[Stored items from a collection]
******************************

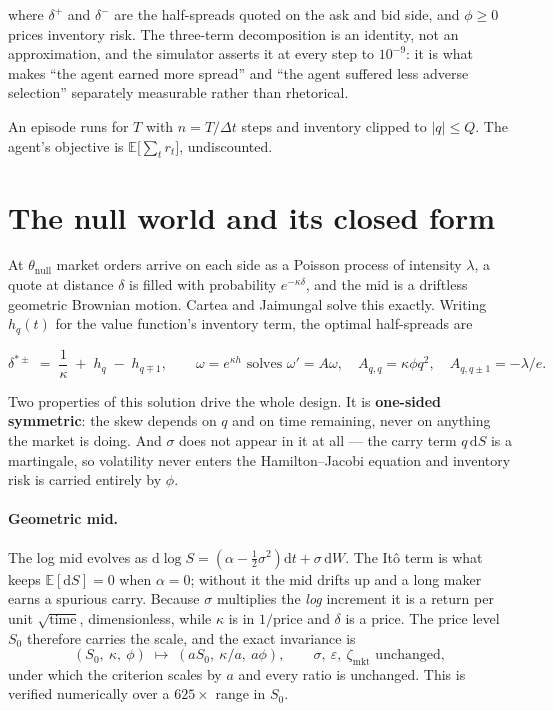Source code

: \documentclass[11pt,a4paper]{article}
\newcommand{\dt}{\Delta t}
\newcommand{\thnull}{\theta_{\mathrm{null}}}
\begin{document}
where $\delta^{+}$ and $\delta^{-}$ are the half-spreads quoted on the ask and bid
side, and $\phi \ge 0$ prices inventory risk. The three-term decomposition is an
identity, not an approximation, and the simulator asserts it at every step to
$10^{-9}$: it is what makes ``the agent earned more spread'' and ``the agent
suffered less adverse selection'' separately measurable rather than rhetorical.

An episode runs for $T$ with $n = T/\dt$ steps and inventory clipped to
$|q| \le Q$. The agent's objective is $\mathbb{E}\big[\sum_t r_t\big]$, undiscounted.

\section{The null world and its closed form}

At $\thnull$ market orders arrive on each side as a Poisson process of intensity
$\lambda$, a quote at distance $\delta$ is filled with probability
$e^{-\kappa\delta}$, and the mid is a driftless geometric Brownian motion. Cartea
and Jaimungal solve this exactly. Writing $h_q(t)$ for the value function's
inventory term, the optimal half-spreads are

\begin{equation}
  \delta^{*\pm} \;=\; \frac{1}{\kappa} \;+\; h_q \;-\; h_{q\mp1},
  \qquad
  \omega = e^{\kappa h} \text{ solves } \omega' = A\omega,
  \quad
  A_{q,q} = \kappa\phi q^2,
  \quad
  A_{q,q\pm1} = -\lambda/e .
\end{equation}

Two properties of this solution drive the whole design. It is \textbf{one-sided
symmetric}: the skew depends on $q$ and on time remaining, never on anything the
market is doing. And $\sigma$ does not appear in it at all --- the carry term
$q\,\mathrm{d}S$ is a martingale, so volatility never enters the Hamilton--Jacobi
equation and inventory risk is carried entirely by $\phi$.

\paragraph{Geometric mid.} The log mid evolves as
$\mathrm{d}\log S = (\alpha - \tfrac12\sigma^2)\mathrm{d}t + \sigma\,\mathrm{d}W$.
The It\^o term is what keeps $\mathbb{E}[\mathrm{d}S] = 0$ when $\alpha = 0$; without
it the mid drifts up and a long maker earns a spurious carry. Because $\sigma$
multiplies the \emph{log} increment it is a return per unit $\sqrt{\text{time}}$,
dimensionless, while $\kappa$ is in $1/\text{price}$ and $\delta$ is a price. The
price level $S_0$ therefore carries the scale, and the exact invariance is
\begin{equation}
  (S_0,\ \kappa,\ \phi) \;\longmapsto\; (aS_0,\ \kappa/a,\ a\phi),
  \qquad \sigma,\ \varepsilon,\ \zeta_{\mathrm{mkt}} \text{ unchanged},
\end{equation}
under which the criterion scales by $a$ and every ratio is unchanged. This is
verified numerically over a $625\times$ range in $S_0$.
\end{document}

******************************

Task directions: Every entry above is to be repeated word for word, with all pictures omitted.

Exercise result:
Source code

: \documentclass[11pt,a4paper]{article}
\newcommand{\dt}{\Delta t}
\newcommand{\thnull}{\theta_{\mathrm{null}}}
\begin{document}
where $\delta^{+}$ and $\delta^{-}$ are the half-spreads quoted on the ask and bid
side, and $\phi \ge 0$ prices inventory risk. The three-term decomposition is an
identity, not an approximation, and the simulator asserts it at every step to
$10^{-9}$: it is what makes ``the agent earned more spread'' and ``the agent
suffered less adverse selection'' separately measurable rather than rhetorical.

An episode runs for $T$ with $n = T/\dt$ steps and inventory clipped to
$|q| \le Q$. The agent's objective is $\mathbb{E}\big[\sum_t r_t\big]$, undiscounted.

\section{The null world and its closed form}

At $\thnull$ market orders arrive on each side as a Poisson process of intensity
$\lambda$, a quote at distance $\delta$ is filled with probability
$e^{-\kappa\delta}$, and the mid is a driftless geometric Brownian motion. Cartea
and Jaimungal solve this exactly. Writing $h_q(t)$ for the value function's
inventory term, the optimal half-spreads are

\begin{equation}
  \delta^{*\pm} \;=\; \frac{1}{\kappa} \;+\; h_q \;-\; h_{q\mp1},
  \qquad
  \omega = e^{\kappa h} \text{ solves } \omega' = A\omega,
  \quad
  A_{q,q} = \kappa\phi q^2,
  \quad
  A_{q,q\pm1} = -\lambda/e .
\end{equation}

Two properties of this solution drive the whole design. It is \textbf{one-sided
symmetric}: the skew depends on $q$ and on time remaining, never on anything the
market is doing. And $\sigma$ does not appear in it at all --- the carry term
$q\,\mathrm{d}S$ is a martingale, so volatility never enters the Hamilton--Jacobi
equation and inventory risk is carried entirely by $\phi$.

\paragraph{Geometric mid.} The log mid evolves as
$\mathrm{d}\log S = (\alpha - \tfrac12\sigma^2)\mathrm{d}t + \sigma\,\mathrm{d}W$.
The It\^o term is what keeps $\mathbb{E}[\mathrm{d}S] = 0$ when $\alpha = 0$; without
it the mid drifts up and a long maker earns a spurious carry. Because $\sigma$
multiplies the \emph{log} increment it is a return per unit $\sqrt{\text{time}}$,
dimensionless, while $\kappa$ is in $1/\text{price}$ and $\delta$ is a price. The
price level $S_0$ therefore carries the scale, and the exact invariance is
\begin{equation}
  (S_0,\ \kappa,\ \phi) \;\longmapsto\; (aS_0,\ \kappa/a,\ a\phi),
  \qquad \sigma,\ \varepsilon,\ \zeta_{\mathrm{mkt}} \text{ unchanged},
\end{equation}
under which the criterion scales by $a$ and every ratio is unchanged. This is
verified numerically over a $625\times$ range in $S_0$.
\end{document}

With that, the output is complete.